Nos anos 1960 floresceu um surto de bangue-bangues nordestinos ligados ao cangaço, que o crítico Salvyano Cavalcanti de Paiva em boa hora batizou de “nordestern”. Talvez seja justo dizer que agora temos um belo exemplar do que poderia ser chamado de “minestern”, o western feito em Minas. Estou falando de Faroeste, filme de Abelardo de Carvalho que estreia no Canal Brasil nesta terça, 5 de abril, às 22 horas, com reprise no sábado, à meia-noite.
Carvalho optou por não colocá-lo nos cinemas devido à falta de recursos para fazer um bom lançamento. É uma pena, pois Faroeste tem inequívoca vocação para a tela grande, com sua proporção panorâmica muito bem aproveitada na esplêndida fotografia de Vinicius Brum. Isso não retira, porém, o prazer de vê-lo na TV, até porque, no fundo, se trata de um faroeste intimista.

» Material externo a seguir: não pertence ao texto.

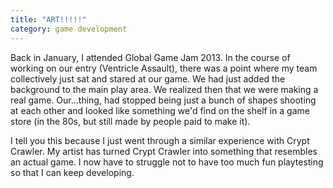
 ```yaml
---
title: "ART!!!!!"
category: game development
---
```

Back in January, I attended Global Game Jam 2013. In the course of working on our entry (Ventricle Assault), there was a point where my team collectively just sat and stared at our game. We had just added the background to the main play area. We realized then that we were making a real game. Our...thing, had stopped being just a bunch of shapes shooting at each other and looked like something we'd find on the shelf in a game store (in the 80s, but still made by people paid to make it).

I tell  you this because I just went through a similar experience with Crypt Crawler. My artist has turned Crypt Crawler into something that resembles an actual game. I now have to struggle not to have too much fun playtesting so that I can keep developing.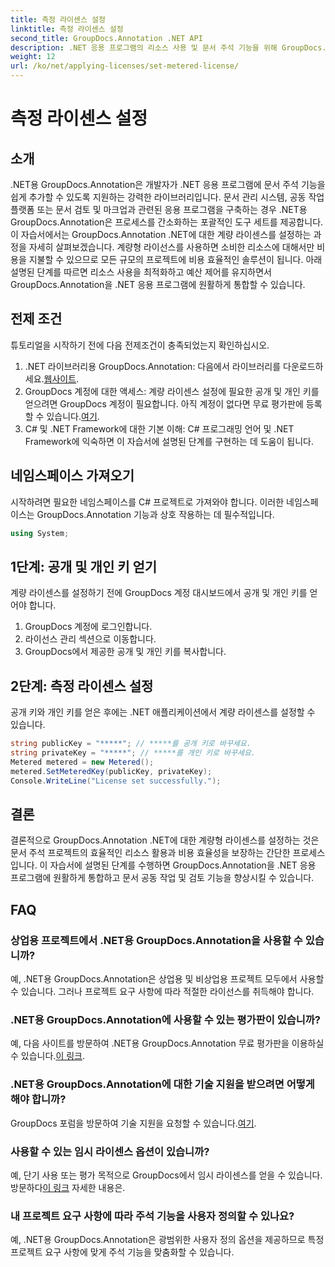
 ```yaml
---
title: 측정 라이센스 설정
linktitle: 측정 라이센스 설정
second_title: GroupDocs.Annotation .NET API
description: .NET 응용 프로그램의 리소스 사용 및 문서 주석 기능을 위해 GroupDocs.Annotation .NET용 계량 라이센스를 설정하는 방법을 알아보세요.
weight: 12
url: /ko/net/applying-licenses/set-metered-license/
---
```


# 측정 라이센스 설정

## 소개
.NET용 GroupDocs.Annotation은 개발자가 .NET 응용 프로그램에 문서 주석 기능을 쉽게 추가할 수 있도록 지원하는 강력한 라이브러리입니다. 문서 관리 시스템, 공동 작업 플랫폼 또는 문서 검토 및 마크업과 관련된 응용 프로그램을 구축하는 경우 .NET용 GroupDocs.Annotation은 프로세스를 간소화하는 포괄적인 도구 세트를 제공합니다.
이 자습서에서는 GroupDocs.Annotation .NET에 대한 계량 라이센스를 설정하는 과정을 자세히 살펴보겠습니다. 계량형 라이선스를 사용하면 소비한 리소스에 대해서만 비용을 지불할 수 있으므로 모든 규모의 프로젝트에 비용 효율적인 솔루션이 됩니다. 아래 설명된 단계를 따르면 리소스 사용을 최적화하고 예산 제어를 유지하면서 GroupDocs.Annotation을 .NET 응용 프로그램에 원활하게 통합할 수 있습니다.
## 전제 조건
튜토리얼을 시작하기 전에 다음 전제조건이 충족되었는지 확인하십시오.
1.  .NET 라이브러리용 GroupDocs.Annotation: 다음에서 라이브러리를 다운로드하세요.[웹사이트](https://releases.groupdocs.com/annotation/net/).
2. GroupDocs 계정에 대한 액세스: 계량 라이센스 설정에 필요한 공개 및 개인 키를 얻으려면 GroupDocs 계정이 필요합니다. 아직 계정이 없다면 무료 평가판에 등록할 수 있습니다.[여기](https://releases.groupdocs.com/).
3. C# 및 .NET Framework에 대한 기본 이해: C# 프로그래밍 언어 및 .NET Framework에 익숙하면 이 자습서에 설명된 단계를 구현하는 데 도움이 됩니다.

## 네임스페이스 가져오기
시작하려면 필요한 네임스페이스를 C# 프로젝트로 가져와야 합니다. 이러한 네임스페이스는 GroupDocs.Annotation 기능과 상호 작용하는 데 필수적입니다.
```csharp
using System;
```
## 1단계: 공개 및 개인 키 얻기
계량 라이센스를 설정하기 전에 GroupDocs 계정 대시보드에서 공개 및 개인 키를 얻어야 합니다.
1. GroupDocs 계정에 로그인합니다.
2. 라이선스 관리 섹션으로 이동합니다.
3. GroupDocs에서 제공한 공개 및 개인 키를 복사합니다.
## 2단계: 측정 라이센스 설정
공개 키와 개인 키를 얻은 후에는 .NET 애플리케이션에서 계량 라이센스를 설정할 수 있습니다.
```csharp
string publicKey = "*****"; // *****를 공개 키로 바꾸세요.
string privateKey = "*****"; // *****를 개인 키로 바꾸세요.
Metered metered = new Metered();
metered.SetMeteredKey(publicKey, privateKey);
Console.WriteLine("License set successfully.");
```

## 결론
결론적으로 GroupDocs.Annotation .NET에 대한 계량형 라이센스를 설정하는 것은 문서 주석 프로젝트의 효율적인 리소스 활용과 비용 효율성을 보장하는 간단한 프로세스입니다. 이 자습서에 설명된 단계를 수행하면 GroupDocs.Annotation을 .NET 응용 프로그램에 원활하게 통합하고 문서 공동 작업 및 검토 기능을 향상시킬 수 있습니다.
## FAQ
### 상업용 프로젝트에서 .NET용 GroupDocs.Annotation을 사용할 수 있습니까?
예, .NET용 GroupDocs.Annotation은 상업용 및 비상업용 프로젝트 모두에서 사용할 수 있습니다. 그러나 프로젝트 요구 사항에 따라 적절한 라이선스를 취득해야 합니다.
### .NET용 GroupDocs.Annotation에 사용할 수 있는 평가판이 있습니까?
 예, 다음 사이트를 방문하여 .NET용 GroupDocs.Annotation 무료 평가판을 이용하실 수 있습니다.[이 링크](https://releases.groupdocs.com/).
### .NET용 GroupDocs.Annotation에 대한 기술 지원을 받으려면 어떻게 해야 합니까?
 GroupDocs 포럼을 방문하여 기술 지원을 요청할 수 있습니다.[여기](https://forum.groupdocs.com/c/annotation/10).
### 사용할 수 있는 임시 라이센스 옵션이 있습니까?
 예, 단기 사용 또는 평가 목적으로 GroupDocs에서 임시 라이센스를 얻을 수 있습니다. 방문하다[이 링크](https://purchase.groupdocs.com/temporary-license/) 자세한 내용은.
### 내 프로젝트 요구 사항에 따라 주석 기능을 사용자 정의할 수 있나요?
예, .NET용 GroupDocs.Annotation은 광범위한 사용자 정의 옵션을 제공하므로 특정 프로젝트 요구 사항에 맞게 주석 기능을 맞춤화할 수 있습니다.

Rodado em Pains e outros municípios do centro-oeste de Minas, baseia-se no romance Bestiário, do próprio diretor. A trama, ligeiramente barroca, gira em torno de Luís Garcia, figura real da região nos anos 1940, homem soturno e meticuloso, tido por uns como herói e por outros como encarnação viva do Mal. Luís Garcia (Wladimir Winter) se enamora da filha de um coronel (a mui formosa Manu Mangaravitte) e se lança à cata do ouro enterrado nas tumbas da comunidade cigana. Seu comportamento desabrido e ao mesmo tempo misterioso o coloca na mira dos ciganos, dos latifundiários e da polícia. “Quem não conheceu aquele homem sabe muito pouco sobre o silêncio”, diz alguém sobre ele.
O vesgo Luís Garcia é um personagem frequentemente associado à morte e a símbolos religiosos. Ele desafia a mineiridade profunda dos tementes a Deus e aos poderes constituídos. Sua história é contada pelo fiel escudeiro, um sanfoneiro sem nome (Dellani Lima em ótima atuação), numa espécie de confissão pública após a emboscada que abre o filme e o deixa ferido. A relação entre os dois homens, vamos saber, passou por momentos extremamente delicados que testaram os limites da amizade. E é desse ponto de vista que conheceremos Luís Garcia.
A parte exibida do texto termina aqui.